Vasoactive drugs are among the most frequently administered medications in intensive care, with norepinephrine widely used as a first-line vasopressor in many forms of shock. Patterns of use have shifted with trial evidence, for example away from dopamine as a default agent.

Evidence & guidelines

Randomized trials have compared specific agents — dopamine versus norepinephrine (De Backer et al., 2010), vasopressin versus norepinephrine (Russell et al., 2008), angiotensin II in vasodilatory shock (Khanna et al., 2017), and levosimendan versus dobutamine (Mebazaa et al., 2007). The Surviving Sepsis Campaign guidelines (Evans et al., 2021) integrate much of this evidence into recommendations for vasoactive therapy in septic shock.

History

Adrenergic agents have been used to support the circulation since the mid-twentieth century, but the comparative evidence base matured in the 2000s and 2010s as randomized trials tested specific agents against one another.

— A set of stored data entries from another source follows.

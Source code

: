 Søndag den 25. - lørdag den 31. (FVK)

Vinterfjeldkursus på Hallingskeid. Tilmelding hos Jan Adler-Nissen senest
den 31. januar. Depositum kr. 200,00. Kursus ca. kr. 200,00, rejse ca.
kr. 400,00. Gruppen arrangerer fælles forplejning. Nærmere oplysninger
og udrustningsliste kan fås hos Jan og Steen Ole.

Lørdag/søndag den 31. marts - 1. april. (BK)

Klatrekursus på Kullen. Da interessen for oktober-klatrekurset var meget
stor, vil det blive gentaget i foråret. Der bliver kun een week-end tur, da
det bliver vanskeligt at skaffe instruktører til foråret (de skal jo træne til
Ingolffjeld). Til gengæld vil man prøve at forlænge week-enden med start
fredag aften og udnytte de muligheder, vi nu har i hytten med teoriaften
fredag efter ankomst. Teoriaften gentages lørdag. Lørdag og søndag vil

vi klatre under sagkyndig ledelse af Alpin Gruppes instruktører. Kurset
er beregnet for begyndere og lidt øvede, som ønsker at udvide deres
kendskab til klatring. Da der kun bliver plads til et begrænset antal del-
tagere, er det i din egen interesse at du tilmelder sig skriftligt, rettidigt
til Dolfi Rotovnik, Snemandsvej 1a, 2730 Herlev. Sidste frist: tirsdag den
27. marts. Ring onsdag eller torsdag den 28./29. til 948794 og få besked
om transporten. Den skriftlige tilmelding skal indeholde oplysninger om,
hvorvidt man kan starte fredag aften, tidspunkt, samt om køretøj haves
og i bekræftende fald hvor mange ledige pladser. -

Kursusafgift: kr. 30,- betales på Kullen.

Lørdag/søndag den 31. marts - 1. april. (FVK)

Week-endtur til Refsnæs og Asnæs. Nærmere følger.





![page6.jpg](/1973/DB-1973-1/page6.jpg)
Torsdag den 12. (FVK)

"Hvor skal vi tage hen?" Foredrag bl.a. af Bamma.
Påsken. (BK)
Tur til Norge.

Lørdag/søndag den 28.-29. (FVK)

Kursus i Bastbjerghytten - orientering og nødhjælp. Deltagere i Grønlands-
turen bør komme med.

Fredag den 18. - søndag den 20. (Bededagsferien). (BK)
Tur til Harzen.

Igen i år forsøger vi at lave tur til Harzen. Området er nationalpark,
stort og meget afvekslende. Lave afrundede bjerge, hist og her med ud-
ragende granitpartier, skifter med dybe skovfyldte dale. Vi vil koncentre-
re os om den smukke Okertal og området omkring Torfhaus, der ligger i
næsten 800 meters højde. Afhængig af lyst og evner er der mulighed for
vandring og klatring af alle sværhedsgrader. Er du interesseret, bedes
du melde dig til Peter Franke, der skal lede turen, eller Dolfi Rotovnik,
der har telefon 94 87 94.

These trials, together with the introduction of non-catecholamine vasopressors such as vasopressin and angiotensin II, refined how agents are matched to the type of shock.

Debates

Which vasopressor should be first-line in shock?
Comparative trials, such as dopamine versus norepinephrine, informed a shift toward norepinephrine as a default vasopressor in many settings, while the roles of vasopressin and angiotensin II as adjuncts in vasodilatory shock remain subjects of ongoing study.

Key figures

  • Daniel De Backer
  • James A. Russell
  • Alexandre Mebazaa

Related topics

Seminal works

  • debacker-2010
  • russell-2008-vasst
  • mebazaa-2007-survive

Frequently asked questions

What is the difference between a vasopressor and an inotrope?
A vasopressor raises blood pressure mainly by increasing the tone of blood vessels, while an inotrope increases the strength of the heart's contraction; some drugs have both effects to differing degrees.
Why does the choice of vasoactive agent depend on the type of shock?
Because different forms of shock derange different parts of the circulation — vasodilation calls for restoring tone, while low cardiac output calls for augmenting contraction — agents are matched to the dominant problem.